**EXERCISE REQUIREMENTS**.
Every line from the one with "[space.siy.waveformview](../../index.md) / [R](../index.md)" through the final line of the entries below should be returned exactly; leave out all other lines.

─── MATERIAL SUPPLIED ───

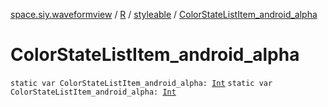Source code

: [space.siy.waveformview](../../index.md) / [R](../index.md) / [styleable](index.md) / [ColorStateListItem_android_alpha](./-color-state-list-item_android_alpha.md)

# ColorStateListItem_android_alpha

`static var ColorStateListItem_android_alpha: `[`Int`](https://kotlinlang.org/api/latest/jvm/stdlib/kotlin/-int/index.html)
`static var ColorStateListItem_android_alpha: `[`Int`](https://kotlinlang.org/api/latest/jvm/stdlib/kotlin/-int/index.html)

───

**THE ANSWER**.
: [space.siy.waveformview](../../index.md) / [R](../index.md) / [styleable](index.md) / [ColorStateListItem_android_alpha](./-color-state-list-item_android_alpha.md)

# ColorStateListItem_android_alpha

`static var ColorStateListItem_android_alpha: `[`Int`](https://kotlinlang.org/api/latest/jvm/stdlib/kotlin/-int/index.html)
`static var ColorStateListItem_android_alpha: `[`Int`](https://kotlinlang.org/api/latest/jvm/stdlib/kotlin/-int/index.html)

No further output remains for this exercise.